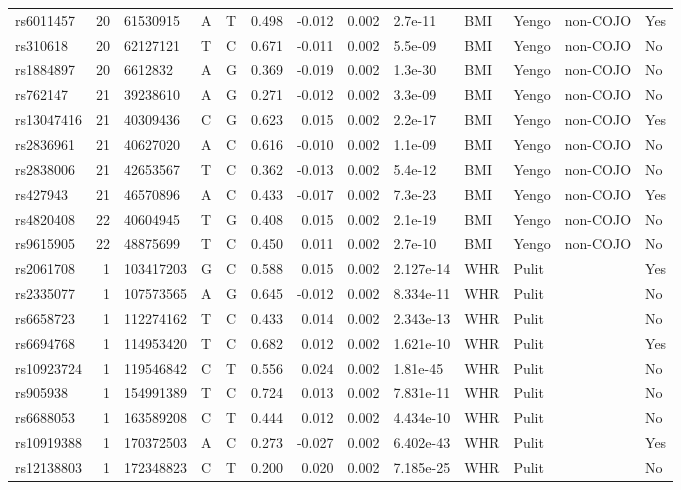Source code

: \documentclass[11pt,twoside]{bristolthesis}
\begin{document}
\begin{longtable}[t]{lrlllrrrlllll}
rs6011457 & 20 & 61530915 & A & T & 0.498 & -0.012 & 0.002 & 2.7e-11 & BMI & Yengo & non-COJO & Yes\\
rs310618 & 20 & 62127121 & T & C & 0.671 & -0.011 & 0.002 & 5.5e-09 & BMI & Yengo & non-COJO & No\\
rs1884897 & 20 & 6612832 & A & G & 0.369 & -0.019 & 0.002 & 1.3e-30 & BMI & Yengo & non-COJO & No\\
\addlinespace
rs762147 & 21 & 39238610 & A & G & 0.271 & -0.012 & 0.002 & 3.3e-09 & BMI & Yengo & non-COJO & No\\
rs13047416 & 21 & 40309436 & C & G & 0.623 & 0.015 & 0.002 & 2.2e-17 & BMI & Yengo & non-COJO & Yes\\
rs2836961 & 21 & 40627020 & A & C & 0.616 & -0.010 & 0.002 & 1.1e-09 & BMI & Yengo & non-COJO & No\\
rs2838006 & 21 & 42653567 & T & C & 0.362 & -0.013 & 0.002 & 5.4e-12 & BMI & Yengo & non-COJO & No\\
rs427943 & 21 & 46570896 & A & C & 0.433 & -0.017 & 0.002 & 7.3e-23 & BMI & Yengo & non-COJO & Yes\\
\addlinespace
rs4820408 & 22 & 40604945 & T & G & 0.408 & 0.015 & 0.002 & 2.1e-19 & BMI & Yengo & non-COJO & No\\
rs9615905 & 22 & 48875699 & T & C & 0.450 & 0.011 & 0.002 & 2.7e-10 & BMI & Yengo & non-COJO & No\\
rs2061708 & 1 & 103417203 & G & C & 0.588 & 0.015 & 0.002 & 2.127e-14 & WHR & Pulit &  & Yes\\
rs2335077 & 1 & 107573565 & A & G & 0.645 & -0.012 & 0.002 & 8.334e-11 & WHR & Pulit &  & No\\
rs6658723 & 1 & 112274162 & T & C & 0.433 & 0.014 & 0.002 & 2.343e-13 & WHR & Pulit &  & No\\
\addlinespace
rs6694768 & 1 & 114953420 & T & C & 0.682 & 0.012 & 0.002 & 1.621e-10 & WHR & Pulit &  & Yes\\
rs10923724 & 1 & 119546842 & C & T & 0.556 & 0.024 & 0.002 & 1.81e-45 & WHR & Pulit &  & No\\
rs905938 & 1 & 154991389 & T & C & 0.724 & 0.013 & 0.002 & 7.831e-11 & WHR & Pulit &  & No\\
rs6688053 & 1 & 163589208 & C & T & 0.444 & 0.012 & 0.002 & 4.434e-10 & WHR & Pulit &  & No\\
rs10919388 & 1 & 170372503 & A & C & 0.273 & -0.027 & 0.002 & 6.402e-43 & WHR & Pulit &  & Yes\\
\addlinespace
rs12138803 & 1 & 172348823 & C & T & 0.200 & 0.020 & 0.002 & 7.185e-25 & WHR & Pulit &  & No\\

\end{longtable}
\end{document}
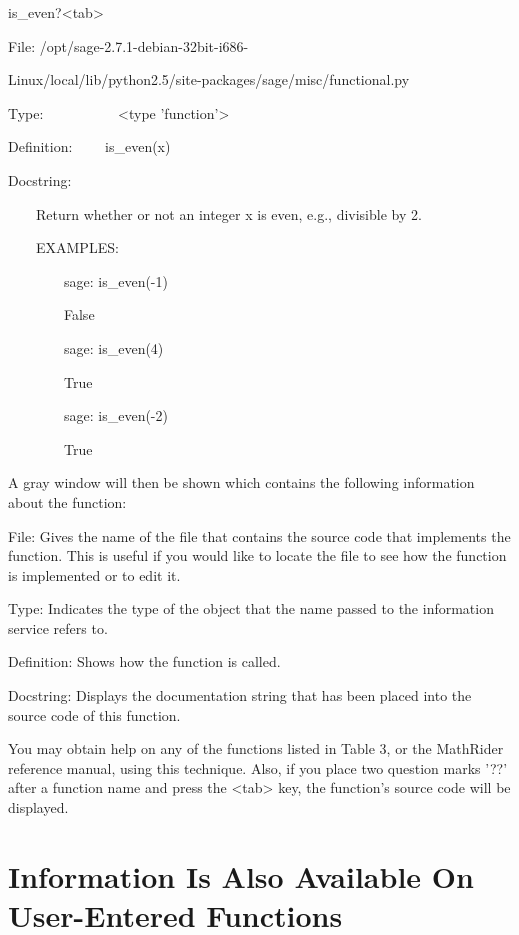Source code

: \documentclass[12pt,oneside]{book}
\begin{document}
is\_even?{\textless}tab{\textgreater}

{\textbar}

File: /opt/sage{}-2.7.1{}-debian{}-32bit{}-i686{}-      

Linux/local/lib/python2.5/site{}-packages/sage/misc/functional.py  

Type: \ \ \ \ \ \ \ \ \ \ {\textless}type
'function'{\textgreater}        

Definition: \ \ \ \ is\_even(x)         

Docstring:

              

\ \ \ \ Return whether or not an integer x is even, e.g., divisible by
2.

              

\ \ \ \ EXAMPLES:            

\ \ \ \ \ \ \ \ sage: is\_even({}-1)

\ \ \ \ \ \ \ \ False            

\ \ \ \ \ \ \ \ sage: is\_even(4)          

\ \ \ \ \ \ \ \ True            

\ \ \ \ \ \ \ \ sage: is\_even({}-2)         

\ \ \ \ \ \ \ \ True            


A gray window will then be shown which contains the following information about the function: 

File: Gives the name of the file that contains the source code that implements the function. This is useful if you would like to locate the file to see how the function is implemented or to edit it. 

Type: Indicates the type of the object that the name passed to the information service refers to.


Definition: Shows how the function is called.


Docstring: Displays the documentation string that has been placed into the source code of this function. 

You may obtain help on any of the functions listed in Table 3, or the MathRider reference manual, using this technique. Also, if you place two question marks '??' after a function name and press the {\textless}tab{\textgreater} key, the function's source code will be displayed.

\section[Information Is Also Available On User{}-Entered Functions]{Information Is Also Available On User{}-Entered Functions}
\end{document}
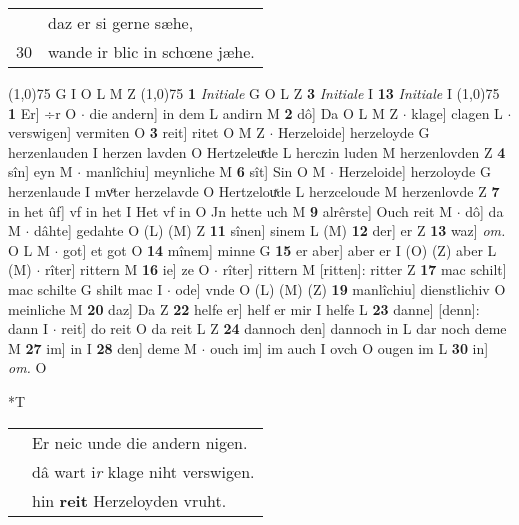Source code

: \documentclass[8pt,a4paper,notitlepage]{article}
\begin{document}
\begin{table}[ht]
\begin{minipage}[t]{0.5\linewidth}
\begin{tabular}{rl}
 & daz er si gerne sæhe,\\ 
30 & wande ir blic in schœne jæhe.\\ 
\end{tabular}
\scriptsize
\line(1,0){75} \newline
G I O L M Z \newline
\line(1,0){75} \newline
\textbf{1} \textit{Initiale} G O L Z  \textbf{3} \textit{Initiale} I  \textbf{13} \textit{Initiale} I  \newline
\line(1,0){75} \newline
\textbf{1} Er] ÷r O  $\cdot$ die andern] in dem L andirn M \textbf{2} dô] Da O L M Z  $\cdot$ klage] clagen L  $\cdot$ verswigen] vermiten O \textbf{3} reit] ritet O M Z  $\cdot$ Herzeloide] herzeloyde G herzenlauden I herzen lavden O Hertzeleuͯde L herczin luden M herzenlovden Z \textbf{4} sîn] eyn M  $\cdot$ manlîchiu] meynliche M \textbf{6} sît] Sin O M  $\cdot$ Herzeloide] herzoloyde G herzenlaude I mvͦter herzelavde O Hertzelouͯde L herzceloude M herzenlovde Z \textbf{7} in het ûf] vf in het I Het vf in O Jn hette uch M \textbf{9} alrêrste] Ouch reit M  $\cdot$ dô] da M  $\cdot$ dâhte] gedahte O (L) (M) Z \textbf{11} sînen] sinem L (M) \textbf{12} der] er Z \textbf{13} waz] \textit{om.} O L M  $\cdot$ got] et got O \textbf{14} mînem] minne G \textbf{15} er aber] aber er I (O) (Z) aber L (M)  $\cdot$ rîter] rittern M \textbf{16} ie] ze O  $\cdot$ rîter] rittern M [ritten]: ritter Z \textbf{17} mac schilt] mac schilte G shilt mac I  $\cdot$ ode] vnde O (L) (M) (Z) \textbf{19} manlîchiu] dienstlichiv O meinliche M \textbf{20} daz] Da Z \textbf{22} helfe er] helf er mir I helfe L \textbf{23} danne] [denn]: dann I  $\cdot$ reit] do reit O da reit L Z \textbf{24} dannoch den] dannoch in L dar noch deme M \textbf{27} im] in I \textbf{28} den] deme M  $\cdot$ ouch im] im auch I ovch O ougen im L \textbf{30} in] \textit{om.} O \newline
\end{minipage}
\hspace{0.5cm}
\begin{minipage}[t]{0.5\linewidth}
\small
\begin{center}*T
\end{center}
\begin{tabular}{rl}
 & Er neic unde die andern nigen.\\ 
 & dâ wart i\textit{r} klage niht verswigen.\\ 
 & hin \textbf{reit} Herzeloyden vruht.\\ 

\end{tabular}
\end{minipage}
\end{table}
\end{document}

Required action
Restate each entry word for word; omit the pictures.

Expected answer
Source code

: \documentclass[11pt,twoside]{bristolthesis}
\begin{document}
\begin{longtable}[t]{lrlllrrrlllll}
rs6011457 & 20 & 61530915 & A & T & 0.498 & -0.012 & 0.002 & 2.7e-11 & BMI & Yengo & non-COJO & Yes\\
rs310618 & 20 & 62127121 & T & C & 0.671 & -0.011 & 0.002 & 5.5e-09 & BMI & Yengo & non-COJO & No\\
rs1884897 & 20 & 6612832 & A & G & 0.369 & -0.019 & 0.002 & 1.3e-30 & BMI & Yengo & non-COJO & No\\
\addlinespace
rs762147 & 21 & 39238610 & A & G & 0.271 & -0.012 & 0.002 & 3.3e-09 & BMI & Yengo & non-COJO & No\\
rs13047416 & 21 & 40309436 & C & G & 0.623 & 0.015 & 0.002 & 2.2e-17 & BMI & Yengo & non-COJO & Yes\\
rs2836961 & 21 & 40627020 & A & C & 0.616 & -0.010 & 0.002 & 1.1e-09 & BMI & Yengo & non-COJO & No\\
rs2838006 & 21 & 42653567 & T & C & 0.362 & -0.013 & 0.002 & 5.4e-12 & BMI & Yengo & non-COJO & No\\
rs427943 & 21 & 46570896 & A & C & 0.433 & -0.017 & 0.002 & 7.3e-23 & BMI & Yengo & non-COJO & Yes\\
\addlinespace
rs4820408 & 22 & 40604945 & T & G & 0.408 & 0.015 & 0.002 & 2.1e-19 & BMI & Yengo & non-COJO & No\\
rs9615905 & 22 & 48875699 & T & C & 0.450 & 0.011 & 0.002 & 2.7e-10 & BMI & Yengo & non-COJO & No\\
rs2061708 & 1 & 103417203 & G & C & 0.588 & 0.015 & 0.002 & 2.127e-14 & WHR & Pulit &  & Yes\\
rs2335077 & 1 & 107573565 & A & G & 0.645 & -0.012 & 0.002 & 8.334e-11 & WHR & Pulit &  & No\\
rs6658723 & 1 & 112274162 & T & C & 0.433 & 0.014 & 0.002 & 2.343e-13 & WHR & Pulit &  & No\\
\addlinespace
rs6694768 & 1 & 114953420 & T & C & 0.682 & 0.012 & 0.002 & 1.621e-10 & WHR & Pulit &  & Yes\\
rs10923724 & 1 & 119546842 & C & T & 0.556 & 0.024 & 0.002 & 1.81e-45 & WHR & Pulit &  & No\\
rs905938 & 1 & 154991389 & T & C & 0.724 & 0.013 & 0.002 & 7.831e-11 & WHR & Pulit &  & No\\
rs6688053 & 1 & 163589208 & C & T & 0.444 & 0.012 & 0.002 & 4.434e-10 & WHR & Pulit &  & No\\
rs10919388 & 1 & 170372503 & A & C & 0.273 & -0.027 & 0.002 & 6.402e-43 & WHR & Pulit &  & Yes\\
\addlinespace
rs12138803 & 1 & 172348823 & C & T & 0.200 & 0.020 & 0.002 & 7.185e-25 & WHR & Pulit &  & No\\

\end{longtable}
\end{document}
Source code

: \documentclass[12pt,oneside]{book}
\begin{document}
is\_even?{\textless}tab{\textgreater}

{\textbar}

File: /opt/sage{}-2.7.1{}-debian{}-32bit{}-i686{}-      

Linux/local/lib/python2.5/site{}-packages/sage/misc/functional.py  

Type: \ \ \ \ \ \ \ \ \ \ {\textless}type
'function'{\textgreater}        

Definition: \ \ \ \ is\_even(x)         

Docstring:

              

\ \ \ \ Return whether or not an integer x is even, e.g., divisible by
2.

              

\ \ \ \ EXAMPLES:            

\ \ \ \ \ \ \ \ sage: is\_even({}-1)

\ \ \ \ \ \ \ \ False            

\ \ \ \ \ \ \ \ sage: is\_even(4)          

\ \ \ \ \ \ \ \ True            

\ \ \ \ \ \ \ \ sage: is\_even({}-2)         

\ \ \ \ \ \ \ \ True            


A gray window will then be shown which contains the following information about the function: 

File: Gives the name of the file that contains the source code that implements the function. This is useful if you would like to locate the file to see how the function is implemented or to edit it. 

Type: Indicates the type of the object that the name passed to the information service refers to.


Definition: Shows how the function is called.


Docstring: Displays the documentation string that has been placed into the source code of this function. 

You may obtain help on any of the functions listed in Table 3, or the MathRider reference manual, using this technique. Also, if you place two question marks '??' after a function name and press the {\textless}tab{\textgreater} key, the function's source code will be displayed.

\section[Information Is Also Available On User{}-Entered Functions]{Information Is Also Available On User{}-Entered Functions}
\end{document}
Source code

: \documentclass[8pt,a4paper,notitlepage]{article}
\begin{document}
\begin{table}[ht]
\begin{minipage}[t]{0.5\linewidth}
\begin{tabular}{rl}
 & daz er si gerne sæhe,\\ 
30 & wande ir blic in schœne jæhe.\\ 
\end{tabular}
\scriptsize
\line(1,0){75} \newline
G I O L M Z \newline
\line(1,0){75} \newline
\textbf{1} \textit{Initiale} G O L Z  \textbf{3} \textit{Initiale} I  \textbf{13} \textit{Initiale} I  \newline
\line(1,0){75} \newline
\textbf{1} Er] ÷r O  $\cdot$ die andern] in dem L andirn M \textbf{2} dô] Da O L M Z  $\cdot$ klage] clagen L  $\cdot$ verswigen] vermiten O \textbf{3} reit] ritet O M Z  $\cdot$ Herzeloide] herzeloyde G herzenlauden I herzen lavden O Hertzeleuͯde L herczin luden M herzenlovden Z \textbf{4} sîn] eyn M  $\cdot$ manlîchiu] meynliche M \textbf{6} sît] Sin O M  $\cdot$ Herzeloide] herzoloyde G herzenlaude I mvͦter herzelavde O Hertzelouͯde L herzceloude M herzenlovde Z \textbf{7} in het ûf] vf in het I Het vf in O Jn hette uch M \textbf{9} alrêrste] Ouch reit M  $\cdot$ dô] da M  $\cdot$ dâhte] gedahte O (L) (M) Z \textbf{11} sînen] sinem L (M) \textbf{12} der] er Z \textbf{13} waz] \textit{om.} O L M  $\cdot$ got] et got O \textbf{14} mînem] minne G \textbf{15} er aber] aber er I (O) (Z) aber L (M)  $\cdot$ rîter] rittern M \textbf{16} ie] ze O  $\cdot$ rîter] rittern M [ritten]: ritter Z \textbf{17} mac schilt] mac schilte G shilt mac I  $\cdot$ ode] vnde O (L) (M) (Z) \textbf{19} manlîchiu] dienstlichiv O meinliche M \textbf{20} daz] Da Z \textbf{22} helfe er] helf er mir I helfe L \textbf{23} danne] [denn]: dann I  $\cdot$ reit] do reit O da reit L Z \textbf{24} dannoch den] dannoch in L dar noch deme M \textbf{27} im] in I \textbf{28} den] deme M  $\cdot$ ouch im] im auch I ovch O ougen im L \textbf{30} in] \textit{om.} O \newline
\end{minipage}
\hspace{0.5cm}
\begin{minipage}[t]{0.5\linewidth}
\small
\begin{center}*T
\end{center}
\begin{tabular}{rl}
 & Er neic unde die andern nigen.\\ 
 & dâ wart i\textit{r} klage niht verswigen.\\ 
 & hin \textbf{reit} Herzeloyden vruht.\\ 

\end{tabular}
\end{minipage}
\end{table}
\end{document}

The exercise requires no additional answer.